**EXERCISE:**
Every line of the data below should be retyped exactly, with no images carried over.

(Pictures paired with source code)
###

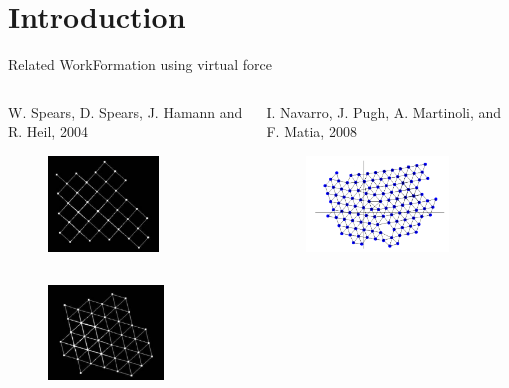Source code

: \documentclass[10pt]{beamer}
\begin{document}
\section{Introduction}
\begin{frame}{Related Work}{Formation using virtual force}
   \begin{columns}[T] 
    \begin{column}{.45\textwidth}
      \scriptsize{W. Spears, D. Spears, J. Hamann and R. Heil, 2004}
      \begin{figure}
        \centering
        \includegraphics[height=1in]{figs/spears1.png}
      \end{figure}
    \end{column}%
    \begin{column}{.45\textwidth}
      \scriptsize{I. Navarro, J. Pugh, A. Martinoli, and
        F. Matia, 2008}
      \begin{figure}
        \centering
        \includegraphics[height=1in]{figs/navarro.png}
      \end{figure}      
    \end{column}
  \end{columns}
  \vspace{3mm}
  \begin{columns}[T] 
    \begin{column}{.45\textwidth}
      \begin{figure}
        \centering
        \includegraphics[height=1in]{figs/spears2.png}     

\end{figure}
\end{column}
\end{columns}
\end{frame}
\end{document}
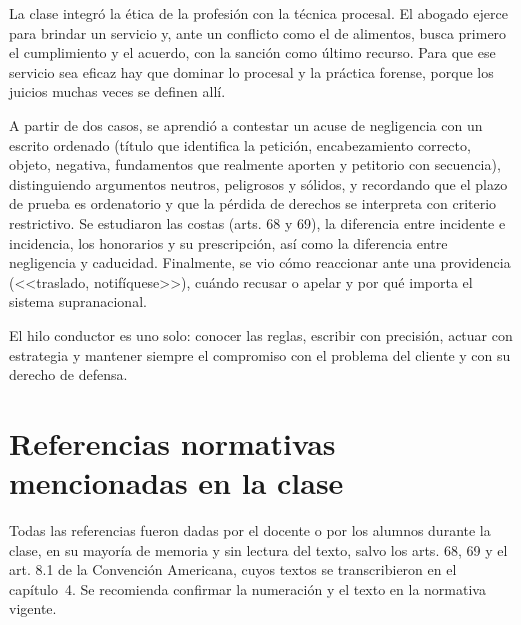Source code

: \documentclass[12pt,oneside]{book}
\begin{document}
La clase integró la ética de la profesión con la técnica procesal. El abogado ejerce para brindar un servicio y, ante un conflicto como el de alimentos, busca primero el cumplimiento y el acuerdo, con la sanción como último recurso. Para que ese servicio sea eficaz hay que dominar lo procesal y la práctica forense, porque los juicios muchas veces se definen allí.

A partir de dos casos, se aprendió a contestar un acuse de negligencia con un escrito ordenado (título que identifica la petición, encabezamiento correcto, objeto, negativa, fundamentos que realmente aporten y petitorio con secuencia), distinguiendo argumentos neutros, peligrosos y sólidos, y recordando que el plazo de prueba es ordenatorio y que la pérdida de derechos se interpreta con criterio restrictivo. Se estudiaron las costas (arts. 68 y 69), la diferencia entre incidente e incidencia, los honorarios y su prescripción, así como la diferencia entre negligencia y caducidad. Finalmente, se vio cómo reaccionar ante una providencia (<<traslado, notifíquese>>), cuándo recusar o apelar y por qué importa el sistema supranacional.

El hilo conductor es uno solo: conocer las reglas, escribir con precisión, actuar con estrategia y mantener siempre el compromiso con el problema del cliente y con su derecho de defensa.

\appendix

\chapter{Referencias normativas mencionadas en la clase}

Todas las referencias fueron dadas por el docente o por los alumnos durante la clase, en su mayoría de memoria y sin lectura del texto, salvo los arts. 68, 69 y el art. 8.1 de la Convención Americana, cuyos textos se transcribieron en el capítulo~4. Se recomienda confirmar la numeración y el texto en la normativa vigente.
\end{document}
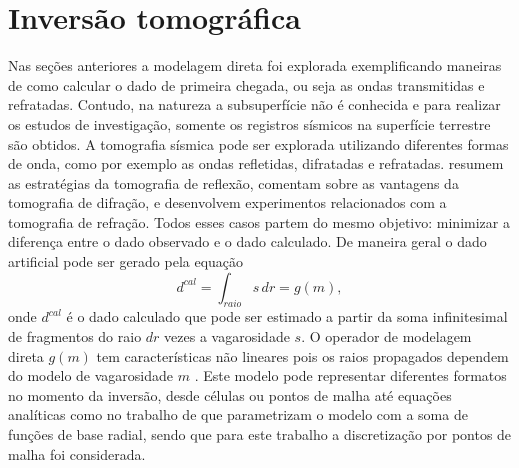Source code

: \section{Inversão tomográfica}

Nas seções anteriores a modelagem direta foi explorada exemplificando maneiras de como calcular o dado de primeira chegada, ou seja as ondas transmitidas e refratadas. Contudo, na natureza a subsuperfície não é conhecida e para realizar os estudos de investigação, somente os registros sísmicos na superfície terrestre são obtidos. A tomografia sísmica pode ser explorada utilizando diferentes formas de onda, como por exemplo as ondas refletidas, difratadas e refratadas.  resumem as estratégias da tomografia de reflexão,  comentam sobre as vantagens da tomografia de difração,  e  desenvolvem experimentos relacionados com a tomografia de refração. Todos esses casos partem do mesmo objetivo: minimizar a diferença entre o dado observado e o dado calculado. De maneira geral o dado artificial pode ser gerado pela equação
\begin{equation}
	d^{cal} = \displaystyle\int_{raio} s\,dr = g(m),
\end{equation}
\noindent onde $d^{cal}$ é o dado calculado que pode ser estimado a partir da soma infinitesimal de fragmentos do raio $dr$ vezes a vagarosidade $s$. O operador de modelagem direta $g(m)$ tem características não lineares pois os raios propagados dependem do modelo de vagarosidade $m$ \cite{seo2012nonlinear}. Este modelo pode representar diferentes formatos no momento da inversão, desde células ou pontos de malha até equações analíticas como no trabalho de  que parametrizam o modelo com a soma de funções de base radial, sendo que para este trabalho a discretização por pontos de malha foi considerada. 

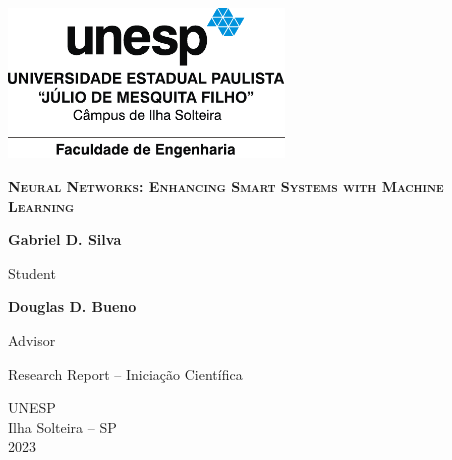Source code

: \begin{titlepage}
    
\centering
\includegraphics[width=0.55\textwidth]{figures/logos/unesp-acessorio.pdf}



\vfill

{\LARGE\bfseries\scshape Neural Networks: Enhancing Smart Systems with Machine Learning}



\vfill

\textbf{Gabriel D. Silva}

Student

\textbf{Douglas D. Bueno}

Advisor

\hspace{1cm}

Research Report -- Iniciação Científica 

\vfill

UNESP \\
Ilha Solteira -- SP \\
2023
\end{titlepage}


     
     
     
     
     
     
     
      

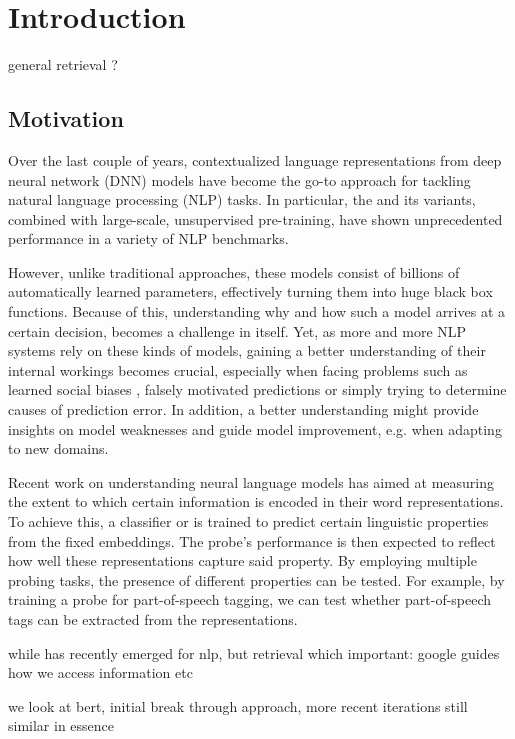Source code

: \chapter{Introduction}
general retrieval ?
\section{Motivation}
Over the last couple of years, contextualized language representations from deep neural network (DNN) models have become the go-to approach for tackling natural language processing (NLP) tasks. In particular, the  \cite{vaswani2017attention} and its variants, combined with large-scale, unsupervised pre-training, have shown unprecedented performance in a variety of NLP benchmarks.

However, unlike traditional approaches, these models consist of billions of automatically learned parameters, effectively turning them into huge black box functions. Because of this, understanding why and how such a model arrives at a certain decision, becomes a challenge in itself. Yet, as more and more NLP systems rely on these kinds of models, gaining a better understanding of their internal workings becomes crucial, especially when facing problems such as learned social biases \cite{Nadeem2021StereoSetMS,Bender2021OnTD, kurita2019measuring}, falsely motivated predictions \cite{10.1145/2939672.2939778, DBLP:journals/corr/abs-1802-00614} or simply trying to determine causes of prediction error. In addition, a better understanding might provide insights on model weaknesses and guide model improvement, e.g. when adapting to new domains.

Recent work on understanding neural language models has aimed at measuring the extent to which certain information is encoded in their word representations. To achieve this, a  classifier or  is trained to predict certain linguistic properties from the fixed embeddings. The probe's performance is then expected to reflect how well these representations capture said property. By employing multiple probing tasks, the presence of different properties can be tested. For example, by training a probe for part-of-speech tagging, we can test whether part-of-speech tags can be extracted from the representations.


while has recently emerged for nlp, but retrieval which important: google guides how we access information etc

we look at bert, initial break through approach, more recent iterations still similar in essence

###

**COMPLETED EXERCISE:**
Source code

: \documentclass[10pt]{beamer}
\begin{document}
\section{Introduction}
\begin{frame}{Related Work}{Formation using virtual force}
   \begin{columns}[T] 
    \begin{column}{.45\textwidth}
      \scriptsize{W. Spears, D. Spears, J. Hamann and R. Heil, 2004}
      \begin{figure}
        \centering
        \includegraphics[height=1in]{figs/spears1.png}
      \end{figure}
    \end{column}%
    \begin{column}{.45\textwidth}
      \scriptsize{I. Navarro, J. Pugh, A. Martinoli, and
        F. Matia, 2008}
      \begin{figure}
        \centering
        \includegraphics[height=1in]{figs/navarro.png}
      \end{figure}      
    \end{column}
  \end{columns}
  \vspace{3mm}
  \begin{columns}[T] 
    \begin{column}{.45\textwidth}
      \begin{figure}
        \centering
        \includegraphics[height=1in]{figs/spears2.png}     

\end{figure}
\end{column}
\end{columns}
\end{frame}
\end{document}
Source code

: \documentclass[12pt,oneside]{book}
\begin{document}
La clase integró la ética de la profesión con la técnica procesal. El abogado ejerce para brindar un servicio y, ante un conflicto como el de alimentos, busca primero el cumplimiento y el acuerdo, con la sanción como último recurso. Para que ese servicio sea eficaz hay que dominar lo procesal y la práctica forense, porque los juicios muchas veces se definen allí.

A partir de dos casos, se aprendió a contestar un acuse de negligencia con un escrito ordenado (título que identifica la petición, encabezamiento correcto, objeto, negativa, fundamentos que realmente aporten y petitorio con secuencia), distinguiendo argumentos neutros, peligrosos y sólidos, y recordando que el plazo de prueba es ordenatorio y que la pérdida de derechos se interpreta con criterio restrictivo. Se estudiaron las costas (arts. 68 y 69), la diferencia entre incidente e incidencia, los honorarios y su prescripción, así como la diferencia entre negligencia y caducidad. Finalmente, se vio cómo reaccionar ante una providencia (<<traslado, notifíquese>>), cuándo recusar o apelar y por qué importa el sistema supranacional.

El hilo conductor es uno solo: conocer las reglas, escribir con precisión, actuar con estrategia y mantener siempre el compromiso con el problema del cliente y con su derecho de defensa.

\appendix

\chapter{Referencias normativas mencionadas en la clase}

Todas las referencias fueron dadas por el docente o por los alumnos durante la clase, en su mayoría de memoria y sin lectura del texto, salvo los arts. 68, 69 y el art. 8.1 de la Convención Americana, cuyos textos se transcribieron en el capítulo~4. Se recomienda confirmar la numeración y el texto en la normativa vigente.
\end{document}
Source code

: \section{Inversão tomográfica}

Nas seções anteriores a modelagem direta foi explorada exemplificando maneiras de como calcular o dado de primeira chegada, ou seja as ondas transmitidas e refratadas. Contudo, na natureza a subsuperfície não é conhecida e para realizar os estudos de investigação, somente os registros sísmicos na superfície terrestre são obtidos. A tomografia sísmica pode ser explorada utilizando diferentes formas de onda, como por exemplo as ondas refletidas, difratadas e refratadas.  resumem as estratégias da tomografia de reflexão,  comentam sobre as vantagens da tomografia de difração,  e  desenvolvem experimentos relacionados com a tomografia de refração. Todos esses casos partem do mesmo objetivo: minimizar a diferença entre o dado observado e o dado calculado. De maneira geral o dado artificial pode ser gerado pela equação
\begin{equation}
	d^{cal} = \displaystyle\int_{raio} s\,dr = g(m),
\end{equation}
\noindent onde $d^{cal}$ é o dado calculado que pode ser estimado a partir da soma infinitesimal de fragmentos do raio $dr$ vezes a vagarosidade $s$. O operador de modelagem direta $g(m)$ tem características não lineares pois os raios propagados dependem do modelo de vagarosidade $m$ \cite{seo2012nonlinear}. Este modelo pode representar diferentes formatos no momento da inversão, desde células ou pontos de malha até equações analíticas como no trabalho de  que parametrizam o modelo com a soma de funções de base radial, sendo que para este trabalho a discretização por pontos de malha foi considerada. 

Source code

: \begin{titlepage}
    
\centering
\includegraphics[width=0.55\textwidth]{figures/logos/unesp-acessorio.pdf}



\vfill

{\LARGE\bfseries\scshape Neural Networks: Enhancing Smart Systems with Machine Learning}



\vfill

\textbf{Gabriel D. Silva}

Student

\textbf{Douglas D. Bueno}

Advisor

\hspace{1cm}

Research Report -- Iniciação Científica 

\vfill

UNESP \\
Ilha Solteira -- SP \\
2023
\end{titlepage}


     
     
     
     
     
     
     
      

Source code

: \chapter{Introduction}
general retrieval ?
\section{Motivation}
Over the last couple of years, contextualized language representations from deep neural network (DNN) models have become the go-to approach for tackling natural language processing (NLP) tasks. In particular, the  \cite{vaswani2017attention} and its variants, combined with large-scale, unsupervised pre-training, have shown unprecedented performance in a variety of NLP benchmarks.

However, unlike traditional approaches, these models consist of billions of automatically learned parameters, effectively turning them into huge black box functions. Because of this, understanding why and how such a model arrives at a certain decision, becomes a challenge in itself. Yet, as more and more NLP systems rely on these kinds of models, gaining a better understanding of their internal workings becomes crucial, especially when facing problems such as learned social biases \cite{Nadeem2021StereoSetMS,Bender2021OnTD, kurita2019measuring}, falsely motivated predictions \cite{10.1145/2939672.2939778, DBLP:journals/corr/abs-1802-00614} or simply trying to determine causes of prediction error. In addition, a better understanding might provide insights on model weaknesses and guide model improvement, e.g. when adapting to new domains.

Recent work on understanding neural language models has aimed at measuring the extent to which certain information is encoded in their word representations. To achieve this, a  classifier or  is trained to predict certain linguistic properties from the fixed embeddings. The probe's performance is then expected to reflect how well these representations capture said property. By employing multiple probing tasks, the presence of different properties can be tested. For example, by training a probe for part-of-speech tagging, we can test whether part-of-speech tags can be extracted from the representations.


while has recently emerged for nlp, but retrieval which important: google guides how we access information etc

we look at bert, initial break through approach, more recent iterations still similar in essence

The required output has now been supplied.